9/28: Book Launch for Paul Hlava Ceballos' banana [ ]

Date: Wednesday, September 28th at 7 PM

Location: Hugo House (1634 11th Ave, Seattle 98122)

 

Join us for the launch celebration of banana [ ], the debut book by Paul Hlava Ceballos. The event will feature Quenton Baker, Jane Wong, Michelle Peñaloza, Alex Gallo-Brown and plantains from Garzón: Latinx Street Food. Books will be for sale from Open Books.

Paul Hlava Ceballos’s AWP Prize-winning banana [ ] reveals the extractive relationship the U.S. has with the Americas through poetic portraits of migrants, family, and personal memories. The title poem traces the history of bananas in Latin America using only found text, from sources such as history books, declassified CIA documents, and commercials. Traversing language and borders, history and story, this book guides us beyond survival to love.

Quenton Baker is a poet, educator, and Cave Canem fellow. His current focus is black interiority and the afterlife of slavery. His work has appeared in The Offing, Jubilat, Vinyl, The Rumpus and elsewhere.
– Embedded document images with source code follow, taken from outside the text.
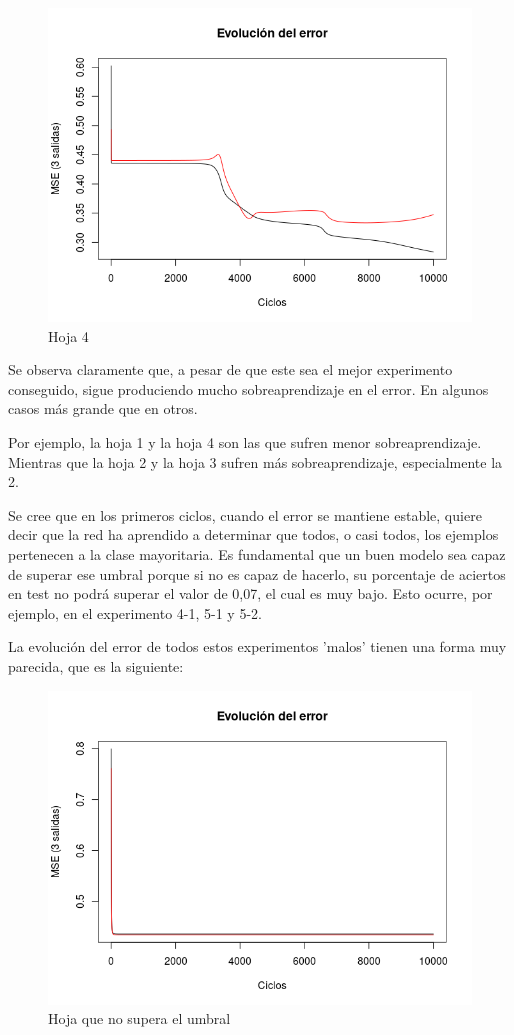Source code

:\documentclass{uc3mpracticas}
\begin{document}
\begin{figure}[!h]
\begin{minipage}{.52\textwidth}
  \includegraphics[width=.8\linewidth]{Images/best_fold4.png}
  \caption*{Hoja 4}
\end{minipage}
\end{figure}


Se observa claramente que, a pesar de que este sea el mejor experimento conseguido, sigue produciendo mucho sobreaprendizaje en el error. En algunos casos más grande que en otros.

\vspace{2mm}

Por ejemplo, la hoja 1 y la hoja 4 son las que sufren menor sobreaprendizaje. Mientras que la hoja 2 y la hoja 3 sufren más sobreaprendizaje, especialmente la 2.

\vspace{2mm}

Se cree que en los primeros ciclos, cuando el error se mantiene estable, quiere decir que la red ha aprendido a determinar que todos, o casi todos, los ejemplos pertenecen a la clase mayoritaria. Es fundamental que un buen modelo sea capaz de superar ese umbral porque si no es capaz de hacerlo, su porcentaje de aciertos en test no podrá superar el valor de 0,07, el cual es muy bajo. Esto ocurre, por ejemplo, en el experimento 4-1, 5-1 y 5-2.

\vspace{1mm}

La evolución del error de todos estos experimentos 'malos' tienen una forma muy parecida, que es la siguiente:

\begin{figure}[!h]
\centering
  \includegraphics[width=.4\linewidth]{Images/fail.png}
  \caption*{Hoja que no supera el umbral}
\end{figure}
\end{document}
He is a two-time Pushcart Prize nominee, and a 2021 NEA Fellow. He is the author of we pilot the blood (The 3rd Thing, 2021) and ballast, forthcoming from Haymarket in 2023.

Jane Wong is the author of How to Not Be Afraid of Everything (Alice James, 2021) and Overpour (Action Books, 2016). A Kundiman fellow, she is the recipient of a Pushcart Prize and fellowships and residencies from Harvard's Woodberry Poetry Room, the U.S. Fulbright Program, Artist Trust, Hedgebrook, Willapa Bay, the Jentel Foundation, and others. Her debut memoir, Meet Me Tonight in Atlantic City, is forthcoming from Tin House.

Michelle Peñaloza is the author of Former Possessions of the Spanish Empire, winner of the 2018 Hillary Gravendyk National Poetry Prize (Inlandia Books, 2019), landscape/heartbreak (Two Sylvias, 2015), and Last Night I Dreamt of Volcanoes (Organic Weapon Arts, 2015). The proud daughter of Filipino immigrants, Michelle was born in the suburbs of Detroit, MI and raised in Nashville, TN. She now lives in rural Northern California.

Alex Gallo-Brown is a poet, fiction writer, and essayist based in Seattle. He is the author of The Language of Grief (2012), a self-published collection of poems, and Variations of Labor (Chin Music Press, 2019), a collection of poems and stories. He currently lives in Seattle with his wife and children, where he works as a union organizer. 

Garzón: Latinx Street Food was named by The Stranger as one of the “15 best restaurants in the greater Seattle area.” Their mission is to present food the same way Chef Jose Garzon ate it growing up, preserving the history and honoring the amazing culture.